▶ **What you have to do**: Write the listing out again verbatim, leaving nothing out.

****

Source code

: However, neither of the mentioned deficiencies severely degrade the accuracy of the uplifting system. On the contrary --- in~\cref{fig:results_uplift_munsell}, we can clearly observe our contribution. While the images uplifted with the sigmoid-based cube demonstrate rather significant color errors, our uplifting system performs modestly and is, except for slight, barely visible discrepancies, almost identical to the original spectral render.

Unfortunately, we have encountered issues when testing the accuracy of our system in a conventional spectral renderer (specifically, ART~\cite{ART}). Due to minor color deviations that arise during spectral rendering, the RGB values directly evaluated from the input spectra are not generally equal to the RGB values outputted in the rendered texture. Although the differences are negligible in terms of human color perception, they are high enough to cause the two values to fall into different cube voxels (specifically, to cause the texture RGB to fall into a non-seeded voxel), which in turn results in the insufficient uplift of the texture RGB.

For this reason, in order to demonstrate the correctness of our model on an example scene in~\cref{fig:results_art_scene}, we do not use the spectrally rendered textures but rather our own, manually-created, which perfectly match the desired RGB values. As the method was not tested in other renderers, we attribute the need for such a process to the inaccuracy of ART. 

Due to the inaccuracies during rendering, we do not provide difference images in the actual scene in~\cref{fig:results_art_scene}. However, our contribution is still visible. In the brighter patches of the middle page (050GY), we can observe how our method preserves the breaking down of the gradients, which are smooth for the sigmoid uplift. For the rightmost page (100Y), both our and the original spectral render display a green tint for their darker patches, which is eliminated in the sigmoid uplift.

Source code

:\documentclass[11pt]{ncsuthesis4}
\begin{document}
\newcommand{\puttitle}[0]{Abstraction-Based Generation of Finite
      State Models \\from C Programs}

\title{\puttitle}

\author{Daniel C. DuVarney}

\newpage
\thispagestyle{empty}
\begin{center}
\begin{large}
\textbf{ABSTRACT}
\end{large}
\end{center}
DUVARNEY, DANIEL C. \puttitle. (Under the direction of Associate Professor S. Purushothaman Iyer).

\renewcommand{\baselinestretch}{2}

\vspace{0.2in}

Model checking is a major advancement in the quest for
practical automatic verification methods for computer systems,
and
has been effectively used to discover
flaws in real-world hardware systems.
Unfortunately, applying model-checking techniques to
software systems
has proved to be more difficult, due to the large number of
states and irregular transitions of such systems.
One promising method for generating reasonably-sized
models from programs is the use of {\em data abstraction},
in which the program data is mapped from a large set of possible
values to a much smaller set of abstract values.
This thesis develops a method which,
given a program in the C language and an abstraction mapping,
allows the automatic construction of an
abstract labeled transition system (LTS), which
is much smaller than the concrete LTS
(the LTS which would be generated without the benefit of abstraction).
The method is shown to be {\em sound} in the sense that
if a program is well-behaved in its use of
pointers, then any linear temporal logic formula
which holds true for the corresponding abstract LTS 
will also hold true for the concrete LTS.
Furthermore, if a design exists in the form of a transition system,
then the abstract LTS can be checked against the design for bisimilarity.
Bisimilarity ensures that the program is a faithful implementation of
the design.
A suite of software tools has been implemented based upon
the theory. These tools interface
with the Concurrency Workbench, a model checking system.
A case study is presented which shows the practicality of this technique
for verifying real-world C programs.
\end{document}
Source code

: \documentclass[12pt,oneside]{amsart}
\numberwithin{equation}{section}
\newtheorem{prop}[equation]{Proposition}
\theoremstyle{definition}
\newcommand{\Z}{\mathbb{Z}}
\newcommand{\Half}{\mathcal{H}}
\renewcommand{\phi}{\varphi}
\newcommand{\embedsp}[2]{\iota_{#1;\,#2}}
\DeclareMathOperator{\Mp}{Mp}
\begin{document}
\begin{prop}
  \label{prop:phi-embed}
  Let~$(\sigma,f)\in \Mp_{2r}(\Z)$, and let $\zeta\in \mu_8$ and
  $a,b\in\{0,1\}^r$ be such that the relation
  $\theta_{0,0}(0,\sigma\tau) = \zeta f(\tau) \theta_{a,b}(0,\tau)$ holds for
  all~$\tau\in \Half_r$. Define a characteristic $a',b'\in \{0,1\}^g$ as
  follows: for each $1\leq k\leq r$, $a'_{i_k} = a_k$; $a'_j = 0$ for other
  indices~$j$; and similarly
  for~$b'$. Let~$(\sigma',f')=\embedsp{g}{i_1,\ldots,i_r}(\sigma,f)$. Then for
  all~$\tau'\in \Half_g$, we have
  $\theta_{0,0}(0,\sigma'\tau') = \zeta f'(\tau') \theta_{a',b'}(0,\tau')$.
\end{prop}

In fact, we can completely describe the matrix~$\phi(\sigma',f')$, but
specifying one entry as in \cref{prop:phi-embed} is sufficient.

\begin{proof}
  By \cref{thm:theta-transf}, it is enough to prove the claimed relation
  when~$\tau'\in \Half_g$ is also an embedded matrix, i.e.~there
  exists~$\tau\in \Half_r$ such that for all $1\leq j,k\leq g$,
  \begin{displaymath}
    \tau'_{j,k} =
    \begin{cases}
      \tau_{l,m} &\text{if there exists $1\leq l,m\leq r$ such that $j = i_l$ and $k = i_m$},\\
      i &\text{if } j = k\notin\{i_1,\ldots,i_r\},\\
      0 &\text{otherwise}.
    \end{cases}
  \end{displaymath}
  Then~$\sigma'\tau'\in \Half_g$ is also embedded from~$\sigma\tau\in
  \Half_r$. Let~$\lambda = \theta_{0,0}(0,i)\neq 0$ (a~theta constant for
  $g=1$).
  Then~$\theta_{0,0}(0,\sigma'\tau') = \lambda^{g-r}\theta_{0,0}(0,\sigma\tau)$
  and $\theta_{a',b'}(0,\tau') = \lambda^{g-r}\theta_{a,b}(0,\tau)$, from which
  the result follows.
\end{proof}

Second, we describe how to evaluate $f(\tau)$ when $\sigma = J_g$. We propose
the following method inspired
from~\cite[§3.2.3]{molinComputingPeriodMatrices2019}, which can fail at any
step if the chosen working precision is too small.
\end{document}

****

▶ **Written solution**:
Source code

: However, neither of the mentioned deficiencies severely degrade the accuracy of the uplifting system. On the contrary --- in~\cref{fig:results_uplift_munsell}, we can clearly observe our contribution. While the images uplifted with the sigmoid-based cube demonstrate rather significant color errors, our uplifting system performs modestly and is, except for slight, barely visible discrepancies, almost identical to the original spectral render.

Unfortunately, we have encountered issues when testing the accuracy of our system in a conventional spectral renderer (specifically, ART~\cite{ART}). Due to minor color deviations that arise during spectral rendering, the RGB values directly evaluated from the input spectra are not generally equal to the RGB values outputted in the rendered texture. Although the differences are negligible in terms of human color perception, they are high enough to cause the two values to fall into different cube voxels (specifically, to cause the texture RGB to fall into a non-seeded voxel), which in turn results in the insufficient uplift of the texture RGB.

For this reason, in order to demonstrate the correctness of our model on an example scene in~\cref{fig:results_art_scene}, we do not use the spectrally rendered textures but rather our own, manually-created, which perfectly match the desired RGB values. As the method was not tested in other renderers, we attribute the need for such a process to the inaccuracy of ART. 

Due to the inaccuracies during rendering, we do not provide difference images in the actual scene in~\cref{fig:results_art_scene}. However, our contribution is still visible. In the brighter patches of the middle page (050GY), we can observe how our method preserves the breaking down of the gradients, which are smooth for the sigmoid uplift. For the rightmost page (100Y), both our and the original spectral render display a green tint for their darker patches, which is eliminated in the sigmoid uplift.

Source code

:\documentclass[11pt]{ncsuthesis4}
\begin{document}
\newcommand{\puttitle}[0]{Abstraction-Based Generation of Finite
      State Models \\from C Programs}

\title{\puttitle}

\author{Daniel C. DuVarney}

\newpage
\thispagestyle{empty}
\begin{center}
\begin{large}
\textbf{ABSTRACT}
\end{large}
\end{center}
DUVARNEY, DANIEL C. \puttitle. (Under the direction of Associate Professor S. Purushothaman Iyer).

\renewcommand{\baselinestretch}{2}

\vspace{0.2in}

Model checking is a major advancement in the quest for
practical automatic verification methods for computer systems,
and
has been effectively used to discover
flaws in real-world hardware systems.
Unfortunately, applying model-checking techniques to
software systems
has proved to be more difficult, due to the large number of
states and irregular transitions of such systems.
One promising method for generating reasonably-sized
models from programs is the use of {\em data abstraction},
in which the program data is mapped from a large set of possible
values to a much smaller set of abstract values.
This thesis develops a method which,
given a program in the C language and an abstraction mapping,
allows the automatic construction of an
abstract labeled transition system (LTS), which
is much smaller than the concrete LTS
(the LTS which would be generated without the benefit of abstraction).
The method is shown to be {\em sound} in the sense that
if a program is well-behaved in its use of
pointers, then any linear temporal logic formula
which holds true for the corresponding abstract LTS 
will also hold true for the concrete LTS.
Furthermore, if a design exists in the form of a transition system,
then the abstract LTS can be checked against the design for bisimilarity.
Bisimilarity ensures that the program is a faithful implementation of
the design.
A suite of software tools has been implemented based upon
the theory. These tools interface
with the Concurrency Workbench, a model checking system.
A case study is presented which shows the practicality of this technique
for verifying real-world C programs.
\end{document}
Source code

: \documentclass[12pt,oneside]{amsart}
\numberwithin{equation}{section}
\newtheorem{prop}[equation]{Proposition}
\theoremstyle{definition}
\newcommand{\Z}{\mathbb{Z}}
\newcommand{\Half}{\mathcal{H}}
\renewcommand{\phi}{\varphi}
\newcommand{\embedsp}[2]{\iota_{#1;\,#2}}
\DeclareMathOperator{\Mp}{Mp}
\begin{document}
\begin{prop}
  \label{prop:phi-embed}
  Let~$(\sigma,f)\in \Mp_{2r}(\Z)$, and let $\zeta\in \mu_8$ and
  $a,b\in\{0,1\}^r$ be such that the relation
  $\theta_{0,0}(0,\sigma\tau) = \zeta f(\tau) \theta_{a,b}(0,\tau)$ holds for
  all~$\tau\in \Half_r$. Define a characteristic $a',b'\in \{0,1\}^g$ as
  follows: for each $1\leq k\leq r$, $a'_{i_k} = a_k$; $a'_j = 0$ for other
  indices~$j$; and similarly
  for~$b'$. Let~$(\sigma',f')=\embedsp{g}{i_1,\ldots,i_r}(\sigma,f)$. Then for
  all~$\tau'\in \Half_g$, we have
  $\theta_{0,0}(0,\sigma'\tau') = \zeta f'(\tau') \theta_{a',b'}(0,\tau')$.
\end{prop}

In fact, we can completely describe the matrix~$\phi(\sigma',f')$, but
specifying one entry as in \cref{prop:phi-embed} is sufficient.

\begin{proof}
  By \cref{thm:theta-transf}, it is enough to prove the claimed relation
  when~$\tau'\in \Half_g$ is also an embedded matrix, i.e.~there
  exists~$\tau\in \Half_r$ such that for all $1\leq j,k\leq g$,
  \begin{displaymath}
    \tau'_{j,k} =
    \begin{cases}
      \tau_{l,m} &\text{if there exists $1\leq l,m\leq r$ such that $j = i_l$ and $k = i_m$},\\
      i &\text{if } j = k\notin\{i_1,\ldots,i_r\},\\
      0 &\text{otherwise}.
    \end{cases}
  \end{displaymath}
  Then~$\sigma'\tau'\in \Half_g$ is also embedded from~$\sigma\tau\in
  \Half_r$. Let~$\lambda = \theta_{0,0}(0,i)\neq 0$ (a~theta constant for
  $g=1$).
  Then~$\theta_{0,0}(0,\sigma'\tau') = \lambda^{g-r}\theta_{0,0}(0,\sigma\tau)$
  and $\theta_{a',b'}(0,\tau') = \lambda^{g-r}\theta_{a,b}(0,\tau)$, from which
  the result follows.
\end{proof}

Second, we describe how to evaluate $f(\tau)$ when $\sigma = J_g$. We propose
the following method inspired
from~\cite[§3.2.3]{molinComputingPeriodMatrices2019}, which can fail at any
step if the chosen working precision is too small.
\end{document}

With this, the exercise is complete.